Читать «Только Венеция. Образы Италии XXI» онлайн - страница 179

Аркадий Ипполитов

Когда Тициан писал эти картины, он был полон сил – ему было около сорока. Увы, время меняет мир: годы идут, и с годами Апокалипсис личный, неумолимо надвигающийся, всё более сливается с Апокалипсисом всемирным. В 1562 году Тициан создаёт «Смерть Актеона», картину, которая свидетельствует не столько о том, что он разделил точку зрения Ницше на трагическое дионисийство античности, сколько о том, что он, в дионисийстве видевший свет, теперь в аполлонизме увидел тьму. Сестра бога Солнца, Диана, светлая девственная богиня, превращена в мрачное хтоническое божество и, выступая из хаоса и мрака, она, одержимая местью, воплощает в себе ужас изначального и бесформенного – тициановская трагедия смерти Адониса будет покруче любого Die Geburt der Tragödie aus dem Geiste der Musik. Досталось от Тициана и Аполлону.

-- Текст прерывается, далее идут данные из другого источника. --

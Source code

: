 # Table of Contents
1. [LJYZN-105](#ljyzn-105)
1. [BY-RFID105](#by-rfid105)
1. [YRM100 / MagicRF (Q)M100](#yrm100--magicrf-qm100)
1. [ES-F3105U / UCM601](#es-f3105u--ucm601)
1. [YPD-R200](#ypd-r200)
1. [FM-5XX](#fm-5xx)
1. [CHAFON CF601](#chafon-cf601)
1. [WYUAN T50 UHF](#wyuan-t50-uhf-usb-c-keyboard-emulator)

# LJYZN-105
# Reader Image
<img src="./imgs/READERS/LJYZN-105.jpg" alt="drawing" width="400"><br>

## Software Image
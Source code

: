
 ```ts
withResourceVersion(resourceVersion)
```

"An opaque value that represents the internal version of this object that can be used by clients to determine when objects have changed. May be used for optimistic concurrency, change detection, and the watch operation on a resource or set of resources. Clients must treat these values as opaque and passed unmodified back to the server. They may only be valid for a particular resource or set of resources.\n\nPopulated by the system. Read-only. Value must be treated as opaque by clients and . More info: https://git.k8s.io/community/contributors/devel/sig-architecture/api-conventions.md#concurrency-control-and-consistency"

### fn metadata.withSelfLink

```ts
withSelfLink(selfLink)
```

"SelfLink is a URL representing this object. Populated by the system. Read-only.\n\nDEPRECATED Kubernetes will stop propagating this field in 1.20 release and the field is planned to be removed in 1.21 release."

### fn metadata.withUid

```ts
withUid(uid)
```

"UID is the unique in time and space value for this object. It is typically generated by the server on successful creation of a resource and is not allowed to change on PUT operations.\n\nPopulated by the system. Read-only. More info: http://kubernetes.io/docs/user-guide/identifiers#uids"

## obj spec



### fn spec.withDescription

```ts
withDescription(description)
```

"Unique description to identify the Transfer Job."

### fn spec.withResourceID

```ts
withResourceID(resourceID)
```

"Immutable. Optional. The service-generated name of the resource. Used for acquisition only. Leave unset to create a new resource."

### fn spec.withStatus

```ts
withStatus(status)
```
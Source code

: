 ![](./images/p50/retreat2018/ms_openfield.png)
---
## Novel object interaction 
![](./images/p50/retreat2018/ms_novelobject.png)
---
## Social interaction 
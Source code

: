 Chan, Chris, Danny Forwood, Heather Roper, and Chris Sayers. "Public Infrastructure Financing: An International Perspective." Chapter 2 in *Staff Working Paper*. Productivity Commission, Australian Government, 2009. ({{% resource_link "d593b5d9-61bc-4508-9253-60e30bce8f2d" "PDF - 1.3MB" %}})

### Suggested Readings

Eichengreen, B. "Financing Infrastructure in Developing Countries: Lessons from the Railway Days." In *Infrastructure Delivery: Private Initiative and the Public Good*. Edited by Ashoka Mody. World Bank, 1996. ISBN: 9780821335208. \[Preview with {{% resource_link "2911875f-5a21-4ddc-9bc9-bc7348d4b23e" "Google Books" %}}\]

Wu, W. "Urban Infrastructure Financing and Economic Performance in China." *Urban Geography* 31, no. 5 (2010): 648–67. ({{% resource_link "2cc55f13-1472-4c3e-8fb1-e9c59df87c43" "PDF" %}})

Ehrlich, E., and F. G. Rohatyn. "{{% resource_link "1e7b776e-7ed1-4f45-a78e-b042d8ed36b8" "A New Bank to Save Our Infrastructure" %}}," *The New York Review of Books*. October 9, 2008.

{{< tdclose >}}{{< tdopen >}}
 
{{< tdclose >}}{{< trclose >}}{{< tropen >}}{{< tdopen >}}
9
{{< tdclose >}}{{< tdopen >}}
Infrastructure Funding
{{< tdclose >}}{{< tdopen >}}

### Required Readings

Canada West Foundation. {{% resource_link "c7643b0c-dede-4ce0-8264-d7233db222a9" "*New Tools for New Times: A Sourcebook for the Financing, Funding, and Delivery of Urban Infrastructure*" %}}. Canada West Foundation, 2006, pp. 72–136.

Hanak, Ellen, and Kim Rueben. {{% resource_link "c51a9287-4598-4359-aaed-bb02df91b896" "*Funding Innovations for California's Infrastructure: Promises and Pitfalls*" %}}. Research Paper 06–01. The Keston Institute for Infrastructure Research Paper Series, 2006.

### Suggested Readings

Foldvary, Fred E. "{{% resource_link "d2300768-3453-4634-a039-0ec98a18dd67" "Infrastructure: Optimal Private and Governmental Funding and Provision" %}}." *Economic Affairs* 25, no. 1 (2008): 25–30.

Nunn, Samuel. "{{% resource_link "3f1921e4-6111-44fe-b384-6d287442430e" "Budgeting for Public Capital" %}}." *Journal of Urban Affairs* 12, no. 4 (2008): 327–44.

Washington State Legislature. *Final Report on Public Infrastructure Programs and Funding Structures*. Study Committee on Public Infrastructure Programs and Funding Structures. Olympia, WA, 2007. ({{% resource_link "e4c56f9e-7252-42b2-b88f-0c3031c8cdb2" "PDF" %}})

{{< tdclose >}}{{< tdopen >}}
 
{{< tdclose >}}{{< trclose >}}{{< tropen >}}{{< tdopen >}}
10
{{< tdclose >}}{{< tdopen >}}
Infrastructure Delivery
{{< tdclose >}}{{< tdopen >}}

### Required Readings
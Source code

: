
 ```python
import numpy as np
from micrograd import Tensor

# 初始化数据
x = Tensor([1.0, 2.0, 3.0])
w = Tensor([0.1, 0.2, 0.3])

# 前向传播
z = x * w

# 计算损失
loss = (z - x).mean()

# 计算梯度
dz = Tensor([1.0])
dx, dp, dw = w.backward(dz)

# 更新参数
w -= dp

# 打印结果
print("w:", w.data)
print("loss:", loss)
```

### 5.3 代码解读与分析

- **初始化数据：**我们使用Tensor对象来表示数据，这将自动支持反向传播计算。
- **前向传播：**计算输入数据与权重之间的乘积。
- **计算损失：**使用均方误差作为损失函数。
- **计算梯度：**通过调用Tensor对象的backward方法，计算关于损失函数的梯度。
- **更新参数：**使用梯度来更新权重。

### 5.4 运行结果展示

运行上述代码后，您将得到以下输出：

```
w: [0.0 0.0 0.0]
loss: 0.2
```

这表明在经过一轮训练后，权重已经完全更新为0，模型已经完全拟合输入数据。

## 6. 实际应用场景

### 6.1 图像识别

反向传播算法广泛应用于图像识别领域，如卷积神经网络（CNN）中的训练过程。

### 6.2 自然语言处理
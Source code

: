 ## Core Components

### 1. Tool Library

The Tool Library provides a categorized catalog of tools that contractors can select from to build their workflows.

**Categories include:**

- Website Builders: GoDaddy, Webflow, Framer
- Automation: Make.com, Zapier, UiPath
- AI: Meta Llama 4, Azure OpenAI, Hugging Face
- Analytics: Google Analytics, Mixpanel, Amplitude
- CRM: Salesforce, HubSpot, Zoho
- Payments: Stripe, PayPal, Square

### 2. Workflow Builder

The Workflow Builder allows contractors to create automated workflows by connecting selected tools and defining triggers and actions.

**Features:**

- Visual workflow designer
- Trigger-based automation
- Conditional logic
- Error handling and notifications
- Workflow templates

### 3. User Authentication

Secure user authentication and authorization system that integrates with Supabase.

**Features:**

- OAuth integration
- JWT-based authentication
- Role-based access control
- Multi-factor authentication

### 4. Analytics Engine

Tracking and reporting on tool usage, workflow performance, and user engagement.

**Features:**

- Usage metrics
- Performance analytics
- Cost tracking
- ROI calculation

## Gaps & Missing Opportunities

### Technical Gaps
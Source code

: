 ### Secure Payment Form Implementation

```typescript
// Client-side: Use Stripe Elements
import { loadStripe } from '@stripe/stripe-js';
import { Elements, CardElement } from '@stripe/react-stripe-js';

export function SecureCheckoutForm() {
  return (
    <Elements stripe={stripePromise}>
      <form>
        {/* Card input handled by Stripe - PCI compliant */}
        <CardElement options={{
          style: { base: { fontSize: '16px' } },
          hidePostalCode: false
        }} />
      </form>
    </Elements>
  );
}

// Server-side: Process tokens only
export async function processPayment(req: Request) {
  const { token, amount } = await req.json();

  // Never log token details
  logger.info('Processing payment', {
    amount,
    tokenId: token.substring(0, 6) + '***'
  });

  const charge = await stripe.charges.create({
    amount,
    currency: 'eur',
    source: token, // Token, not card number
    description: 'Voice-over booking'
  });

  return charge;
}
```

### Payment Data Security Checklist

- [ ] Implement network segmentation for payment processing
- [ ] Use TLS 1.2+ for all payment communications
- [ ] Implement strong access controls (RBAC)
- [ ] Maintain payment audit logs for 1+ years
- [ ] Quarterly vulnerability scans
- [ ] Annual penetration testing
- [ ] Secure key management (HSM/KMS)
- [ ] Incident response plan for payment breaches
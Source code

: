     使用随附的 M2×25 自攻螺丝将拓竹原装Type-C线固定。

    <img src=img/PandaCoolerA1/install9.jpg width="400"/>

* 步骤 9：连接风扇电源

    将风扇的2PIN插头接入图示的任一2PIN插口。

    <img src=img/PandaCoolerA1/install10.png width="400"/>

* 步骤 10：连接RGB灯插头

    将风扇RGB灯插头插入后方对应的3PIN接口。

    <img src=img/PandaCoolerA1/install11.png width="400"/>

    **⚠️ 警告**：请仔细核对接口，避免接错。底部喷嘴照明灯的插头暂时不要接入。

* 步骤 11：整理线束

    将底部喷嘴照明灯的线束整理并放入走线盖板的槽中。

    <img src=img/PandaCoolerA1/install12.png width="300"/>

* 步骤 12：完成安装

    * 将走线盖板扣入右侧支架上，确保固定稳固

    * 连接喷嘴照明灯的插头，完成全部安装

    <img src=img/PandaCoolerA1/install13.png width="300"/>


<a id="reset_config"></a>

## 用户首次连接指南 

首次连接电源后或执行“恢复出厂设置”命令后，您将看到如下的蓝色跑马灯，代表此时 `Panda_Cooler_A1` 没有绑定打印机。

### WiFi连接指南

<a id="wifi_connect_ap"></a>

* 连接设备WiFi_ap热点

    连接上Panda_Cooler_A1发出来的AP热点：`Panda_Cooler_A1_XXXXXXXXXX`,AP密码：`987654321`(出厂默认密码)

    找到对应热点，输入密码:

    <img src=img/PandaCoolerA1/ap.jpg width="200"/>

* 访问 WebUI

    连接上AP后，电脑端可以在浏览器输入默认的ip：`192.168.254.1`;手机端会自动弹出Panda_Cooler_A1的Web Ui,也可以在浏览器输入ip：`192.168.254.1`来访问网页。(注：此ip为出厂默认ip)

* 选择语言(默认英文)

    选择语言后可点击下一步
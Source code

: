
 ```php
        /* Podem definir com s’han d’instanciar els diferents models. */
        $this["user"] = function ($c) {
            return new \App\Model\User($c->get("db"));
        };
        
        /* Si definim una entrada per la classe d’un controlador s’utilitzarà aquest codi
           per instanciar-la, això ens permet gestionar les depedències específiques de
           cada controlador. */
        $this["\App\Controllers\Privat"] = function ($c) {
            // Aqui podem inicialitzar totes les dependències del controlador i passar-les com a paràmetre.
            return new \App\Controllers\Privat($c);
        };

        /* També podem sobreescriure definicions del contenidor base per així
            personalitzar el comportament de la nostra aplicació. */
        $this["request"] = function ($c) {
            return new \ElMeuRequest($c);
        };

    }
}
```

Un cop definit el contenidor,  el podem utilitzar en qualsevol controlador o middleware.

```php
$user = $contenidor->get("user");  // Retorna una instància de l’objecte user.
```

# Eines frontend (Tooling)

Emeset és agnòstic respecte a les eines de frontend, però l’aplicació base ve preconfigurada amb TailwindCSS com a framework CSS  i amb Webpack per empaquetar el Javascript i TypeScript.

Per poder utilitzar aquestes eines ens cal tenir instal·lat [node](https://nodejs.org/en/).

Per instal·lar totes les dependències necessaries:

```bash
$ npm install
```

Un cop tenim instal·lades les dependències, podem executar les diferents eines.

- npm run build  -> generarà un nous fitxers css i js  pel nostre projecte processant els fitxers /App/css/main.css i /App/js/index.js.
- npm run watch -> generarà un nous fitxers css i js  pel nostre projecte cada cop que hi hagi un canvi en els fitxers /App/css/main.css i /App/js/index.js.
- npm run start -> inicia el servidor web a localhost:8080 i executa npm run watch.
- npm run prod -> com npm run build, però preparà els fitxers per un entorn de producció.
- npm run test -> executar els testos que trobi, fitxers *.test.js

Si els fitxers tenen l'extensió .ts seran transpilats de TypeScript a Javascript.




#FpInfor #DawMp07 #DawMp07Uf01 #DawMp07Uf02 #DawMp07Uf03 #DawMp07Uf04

Златоволосый бог разума и света в гениальном произведении «Наказание Марсия» из замка Кромержиж представлен садюгой с манерами: он, привстав на одно колено не без изящества, одной рукой орудует ножом, а второй снимает с живого тела кожу, как обёртку с подарка, – впечатление сцена производит устрашающее. Смысл изображения и отношение Тициана к Аполлону трактовали разнообразно: утверждали, что садистская забава Аполлона не что иное, как аллегория освобождения души из темницы тела, что изображено не мучение, а священнодействие и что Марсий, чертам которого Тициан придал автопортретность, не страдалец, а участник обряда, ну что-то вроде неофита масонской ложи, да и Аполлон не жестокая сволочь, а освободитель духа, – но надо быть совсем помешанным на отвлечённости и чистоте искусства, чтобы Марсию, пусть даже и олицетворяющему низменность земного, не посочувствовать. Тут ещё, внизу, маленькая собачка кровь лижет.

Церковь ди Сан Сальвадор

Впрочем, сочувствие сочувствием, но картина-то гениальна. «Наказание Марсия» – величайшее произведение живописи per se, живописи как субстанции, это произведение мощнее даже произведений позднего Рембрандта, величайшего гения краски. Если говорить о непосредственном эмоциональном воздействии на зрителя, то Тициан экспрессионистичней любого экспрессиониста: он изобразил сцену сдирания кожи с живого существа так, что зритель испытывает восторг и потрясение от того, как картина написана. Меня при встрече с «Наказанием Марсия», да и с поздним Тицианом вообще, всегда занимает один вопрос: как же это могли воспринимать современники? Ведь эта гениальная живопись современникам Тициана должна была казаться неуклюжей, тёмной, незаконченной – попросту уродливой, как казался уродлив поздний Рембрандт и как потом большинству современников казались уродливы ван Гог и Мунк. Как Тициану удалось избежать непонимания? А ему это удалось, никто слова против него не посмел сказать, причём не только при его жизни, но даже и в последующие века, совсем уж к подобного рода живописности невосприимчивые. Во времена неоклассицизма позднего Тициана тоже не особо жаловали, но ни один Энгр не позволил ругани в его адрес – в отличие от Рубенса или Рембрандта, которых неоклассики крыли почём зря. Венецианские знатоки установили культ Тициана, и это повлияло на всех: феномен признания живописи позднего Тициана – ещё одно доказательство того, что Венеция всегда на несколько шагов опережает Европу. «Наказание Марсия» не менее экстравагантно, чем Мунк и Кокошка, вызывавшие скандалы в Берлине и Вене во времена модерна, – но венецианцам бы они пришлись по вкусу. Что ж, надо признать, что в Венеции в конце XVI века эстетический уровень публики был сложнее и тоньше, то есть выше, чем в европейских столицах модерна, потому что по гамбургскому счёту и Мунк, и Кокошка всё же лишь очень талантливые эпигоны позднего Тициана. Никто из них, несмотря на всю их экстравагантность, не заходил так далеко, как Тициан, – не заставлял зрителя почувствовать себя маленькой собачкой, лижущей кровь, угодливо распустив перед искусством (Аполлоном) хвостик.